I have little to ask the noble Lord, Lord Boswell, about the year covered in the report. The important points have been mentioned by other noble Lords very clearly and with great expertise during the debate. What particularly interested me was paragraph 122 in chapter 5 on the rights of EU migrant workers. What the noble Baroness, Lady O’Cathain, had to say was extremely helpful here, as her sub-committee debated this issue. Paragraph 125 of the report explains that the Government’s report on abuse of free movement rights was shared with the sub-committee in January 2014. My simple question is: is it possible for others to see the report that the Government shared with the sub-committee? It would make interesting reading for some of us who are interested in this subject. The noble Baroness referred to the balances of competences initiative and said that it was just the other day that the sub-committee received the Government’s review. That is a long way after September 2013 and January 2014, and I wonder what explained the delay. It may be that the Lord chairman—the noble Lord, Lord Boswell—can assist me when he comes to reply.
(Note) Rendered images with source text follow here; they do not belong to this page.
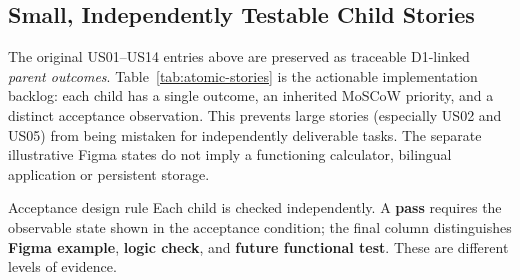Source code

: \documentclass[12pt,a4paper]{article}
\begin{document}



\subsection{Small, Independently Testable Child Stories}
The original US01--US14 entries above are preserved as traceable D1-linked \emph{parent outcomes}. Table~\ref{tab:atomic-stories} is the actionable implementation backlog: each child has a single outcome, an inherited MoSCoW priority, and a distinct acceptance observation. This prevents large stories (especially US02 and US05) from being mistaken for independently deliverable tasks. The separate illustrative Figma states do not imply a functioning calculator, bilingual application or persistent storage.

\begin{chapterfocus}{Acceptance design rule}
Each child is checked independently. A \textbf{pass} requires the observable state shown in the acceptance condition; the final column distinguishes \textbf{Figma example}, \textbf{logic check}, and \textbf{future functional test}. These are different levels of evidence.
\end{chapterfocus}
\end{document}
Maybe even the Minister can, too—in fact, I feel certain that he can from the grin on his face.
The youth employment inquiry under the chairmanship of the noble Baroness is of huge interest, too. I get the impression that the sub-committee was not entirely happy with the Government’s response to that inquiry. What I do not know, and perhaps should, is whether the Government have yet formally replied to the inquiry and, if so, what they have said about the sub-committee’s criticisms.
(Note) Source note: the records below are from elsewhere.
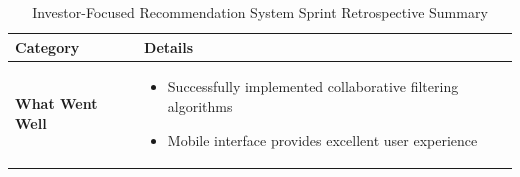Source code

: \begin{table}[htbp]
    \centering
    \begin{tabular}{|p{3cm}|p{10cm}|}
        \hline
        \textbf{Category} & \textbf{Details} \\
        \hline
        \textbf{What Went Well} & 
        \begin{itemize}
            \item Successfully implemented collaborative filtering algorithms
            \item Mobile interface provides excellent user experience
        \end{itemize} \\
        \hline
    \end{tabular}
    \caption{Investor-Focused Recommendation System Sprint Retrospective Summary}
    \label{tab:recommendation-retrospective}
\end{table}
Let me move forward from last year to the coming year and chapter 10, looking ahead to the 2014-15 session. At paragraph 225, the report states that there was to be a pre-Council evidence session with the Minister for Europe ahead of the vital June European Council meetings. I believe that the meeting took place. I wonder whether in his response the noble Lord, Lord Boswell, will tell us how it went. Noble Lords will remember that, before 2010, the House of Commons used to have the opportunity to debate upcoming European Council meetings; in other words—just to make position clear—before they took place. That system was scrapped by the coalition Government shortly after they took office. Will the Minister remind us why those debates were scrapped? This all contrasts very badly with the Dutch approach, where Ministers appear before the relevant Select Committees in advance of European Council meetings. My question to both the noble Lord, Lord Boswell, and the Minister is whether such a system—that is, that of June 2014, where a Minister comes before the committee before the Council meeting—will become the norm again in the United Kingdom. My party’s intention, if it is to win the general election, will be to reinstate House of Commons debates pre European Council meetings and we will consult on the creation of a dedicated EU Select Committee in another place.
I support my noble friend Lord Harrison in the important question for the Minister that he asked at the end of his speech.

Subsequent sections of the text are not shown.